How SHA-256 is used in Quipu-Log

The source is refreshingly concise. There is a two-line public function in crypto.rs:

crates/quipu-core/src/crypto.rspub fn sha256_hex(data: &[u8]) -> String {
    hex(&Sha256::digest(data))
}

// sha2 crate's Sha256::digest computes the 32-byte hash in one call,
// and hex() converts it to a lowercase hexadecimal string.

On the Merkle tree side, the code works directly with the [u8; 32] array type (Hash). That's twice as storage-efficient as a hex string:

crates/quipu-core/src/merkle.rs/// SHA-256(0x00 || record) — leaf hash
pub fn leaf_hash(record: &[u8]) -> Hash {
    let mut h = Sha256::new();
    h.update([LEAF_PREFIX]);  // 0x00: marks this as a leaf
    h.update(record);
    h.finalize().into()
}

The LEAF_PREFIX = 0x00 prepended here is interesting. Ch. 20 covers this in depth, but a quick preview: if you hash leaves and interior nodes with the same function and no prefix, a "second-preimage confusion attack" becomes possible — the concatenation of two leaf hashes could accidentally equal an interior node hash. Different prefixes eliminate that ambiguity entirely. This is one of the core rules of RFC 6962.

DB ↔ Filesystem

In a DB, page checksums use CRC32 (or FNV) — the goal is detecting disk errors and torn pages, with no consideration for an attacker forging the checksum. In Quipu-Log, the threat to an audit log is a malicious insider, so the chain of record content → Merkle tree → SHA-256 is necessary. Checksum for error detection = CRC; checksum for tamper detection = cryptographic hash.

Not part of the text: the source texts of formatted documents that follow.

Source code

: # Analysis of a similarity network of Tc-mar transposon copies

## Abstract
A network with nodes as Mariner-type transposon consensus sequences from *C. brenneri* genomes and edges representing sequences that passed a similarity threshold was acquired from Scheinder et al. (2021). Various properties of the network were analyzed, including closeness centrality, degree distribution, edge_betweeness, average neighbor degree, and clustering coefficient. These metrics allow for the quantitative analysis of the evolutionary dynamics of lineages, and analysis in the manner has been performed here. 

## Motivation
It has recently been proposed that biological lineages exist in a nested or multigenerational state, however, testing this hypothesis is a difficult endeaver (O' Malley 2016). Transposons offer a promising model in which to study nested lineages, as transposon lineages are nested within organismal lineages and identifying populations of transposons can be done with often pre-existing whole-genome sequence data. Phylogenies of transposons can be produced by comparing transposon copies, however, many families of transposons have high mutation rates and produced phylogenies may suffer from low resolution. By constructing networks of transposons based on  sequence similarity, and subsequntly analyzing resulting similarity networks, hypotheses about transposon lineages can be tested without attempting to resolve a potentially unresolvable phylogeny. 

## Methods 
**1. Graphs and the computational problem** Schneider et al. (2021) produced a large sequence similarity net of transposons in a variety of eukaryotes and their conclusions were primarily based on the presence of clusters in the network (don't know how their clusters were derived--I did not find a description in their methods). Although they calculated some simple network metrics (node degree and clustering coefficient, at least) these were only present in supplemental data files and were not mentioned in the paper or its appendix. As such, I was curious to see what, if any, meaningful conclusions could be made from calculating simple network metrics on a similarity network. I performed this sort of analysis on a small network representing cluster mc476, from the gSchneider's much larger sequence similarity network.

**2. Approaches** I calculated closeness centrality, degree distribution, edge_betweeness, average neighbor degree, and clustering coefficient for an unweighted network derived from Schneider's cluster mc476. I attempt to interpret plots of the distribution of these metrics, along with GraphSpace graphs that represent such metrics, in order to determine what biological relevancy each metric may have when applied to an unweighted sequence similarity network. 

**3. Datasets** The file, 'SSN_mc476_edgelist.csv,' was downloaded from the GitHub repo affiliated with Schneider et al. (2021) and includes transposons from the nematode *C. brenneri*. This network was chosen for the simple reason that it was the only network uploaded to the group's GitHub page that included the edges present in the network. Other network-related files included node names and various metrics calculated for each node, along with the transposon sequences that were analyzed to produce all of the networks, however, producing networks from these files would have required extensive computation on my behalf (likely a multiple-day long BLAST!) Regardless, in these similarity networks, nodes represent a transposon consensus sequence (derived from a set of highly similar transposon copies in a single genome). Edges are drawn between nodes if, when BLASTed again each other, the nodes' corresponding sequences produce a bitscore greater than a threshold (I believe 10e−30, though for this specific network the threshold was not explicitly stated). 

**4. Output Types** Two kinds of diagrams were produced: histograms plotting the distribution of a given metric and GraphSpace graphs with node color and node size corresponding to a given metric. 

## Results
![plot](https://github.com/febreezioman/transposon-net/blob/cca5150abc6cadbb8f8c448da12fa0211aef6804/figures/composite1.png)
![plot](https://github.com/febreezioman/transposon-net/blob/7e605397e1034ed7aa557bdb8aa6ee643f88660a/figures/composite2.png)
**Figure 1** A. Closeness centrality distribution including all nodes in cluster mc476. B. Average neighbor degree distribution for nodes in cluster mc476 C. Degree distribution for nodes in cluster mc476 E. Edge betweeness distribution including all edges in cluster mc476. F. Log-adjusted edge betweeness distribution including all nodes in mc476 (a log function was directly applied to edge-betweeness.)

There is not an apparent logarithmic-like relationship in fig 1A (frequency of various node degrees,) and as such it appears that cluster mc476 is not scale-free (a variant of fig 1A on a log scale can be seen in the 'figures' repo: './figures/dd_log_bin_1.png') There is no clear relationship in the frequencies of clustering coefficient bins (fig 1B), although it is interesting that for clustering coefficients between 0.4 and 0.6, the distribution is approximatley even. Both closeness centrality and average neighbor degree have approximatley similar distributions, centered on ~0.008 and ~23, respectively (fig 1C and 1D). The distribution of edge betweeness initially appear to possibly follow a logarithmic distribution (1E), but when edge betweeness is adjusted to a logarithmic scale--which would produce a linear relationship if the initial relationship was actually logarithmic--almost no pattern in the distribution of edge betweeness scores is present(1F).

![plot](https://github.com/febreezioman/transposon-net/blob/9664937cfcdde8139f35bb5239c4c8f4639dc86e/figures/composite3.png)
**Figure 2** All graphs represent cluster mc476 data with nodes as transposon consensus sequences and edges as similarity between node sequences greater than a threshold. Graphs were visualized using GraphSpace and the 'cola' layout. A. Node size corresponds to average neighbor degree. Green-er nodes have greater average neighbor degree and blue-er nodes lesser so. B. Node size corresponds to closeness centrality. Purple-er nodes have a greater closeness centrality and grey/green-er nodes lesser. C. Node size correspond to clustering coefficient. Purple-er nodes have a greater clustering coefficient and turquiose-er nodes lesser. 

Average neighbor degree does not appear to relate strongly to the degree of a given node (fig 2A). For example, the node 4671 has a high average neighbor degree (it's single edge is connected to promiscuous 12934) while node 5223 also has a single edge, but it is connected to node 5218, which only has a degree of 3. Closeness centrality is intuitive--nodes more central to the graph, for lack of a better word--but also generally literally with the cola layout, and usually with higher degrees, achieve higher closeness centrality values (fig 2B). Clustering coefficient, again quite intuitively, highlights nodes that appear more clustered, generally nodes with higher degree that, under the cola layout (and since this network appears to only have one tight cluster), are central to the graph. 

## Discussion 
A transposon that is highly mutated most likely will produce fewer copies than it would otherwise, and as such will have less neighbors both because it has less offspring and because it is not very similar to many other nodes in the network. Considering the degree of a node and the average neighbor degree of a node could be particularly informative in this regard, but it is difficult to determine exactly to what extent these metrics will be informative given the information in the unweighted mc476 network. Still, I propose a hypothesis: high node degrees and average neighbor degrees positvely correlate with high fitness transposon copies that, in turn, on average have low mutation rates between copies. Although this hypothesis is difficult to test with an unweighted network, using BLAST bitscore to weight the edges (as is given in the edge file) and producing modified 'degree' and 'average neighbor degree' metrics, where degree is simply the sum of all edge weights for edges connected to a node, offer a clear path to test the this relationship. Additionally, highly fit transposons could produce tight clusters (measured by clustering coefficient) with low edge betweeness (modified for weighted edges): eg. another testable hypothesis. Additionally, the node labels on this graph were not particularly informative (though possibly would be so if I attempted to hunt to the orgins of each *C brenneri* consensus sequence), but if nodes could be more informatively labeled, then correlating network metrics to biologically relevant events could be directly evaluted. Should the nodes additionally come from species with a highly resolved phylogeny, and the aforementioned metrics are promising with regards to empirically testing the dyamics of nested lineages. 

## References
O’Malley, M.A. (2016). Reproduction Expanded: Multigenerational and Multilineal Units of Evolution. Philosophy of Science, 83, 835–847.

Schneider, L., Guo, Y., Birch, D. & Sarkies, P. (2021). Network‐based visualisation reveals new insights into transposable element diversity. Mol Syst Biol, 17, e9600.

SHA-256 performance characteristics

You might worry: "Isn't cryptographic hashing slow?" Modern CPUs have built-in hardware acceleration for SHA-256 (SHA-NI on x86, Crypto Extensions on ARMv8), processing hundreds to thousands of MB per second. Hashing a single audit record (a few kilobytes) takes well under a microsecond. The actual performance bottleneck in Quipu-Log is fsync (Ch. 11, durability), not the hash.

Recap

  • CRC32 is an accidental-error detection tool. It cannot stop intentional tampering.
  • SHA-256 is a cryptographic hash — one-way, collision-resistant, avalanche. It detects deliberate tampering too.
  • In Quipu-Log, sha256_hex() is used across field protection (Ch. 24) and the Merkle tree (Ch. 20).
  • Prepending 0x00 to leaf hashes is an RFC 6962 rule that prevents second-preimage confusion attacks.
Check yourself

① Both CRC32 and SHA-256 are checksums — so why does Quipu-Log use CRC32 in record frames (Ch. 9) and SHA-256 in the Merkle tree (Ch. 20) separately? Explain the difference in purpose.
② If the avalanche effect didn't exist (changing 1 input bit changed only 1 output bit), why would the "32-byte root certifies the whole log" claim of the Merkle tree break down?
③ Explain in your own words why leaf_hash prepends 0x00 to the data.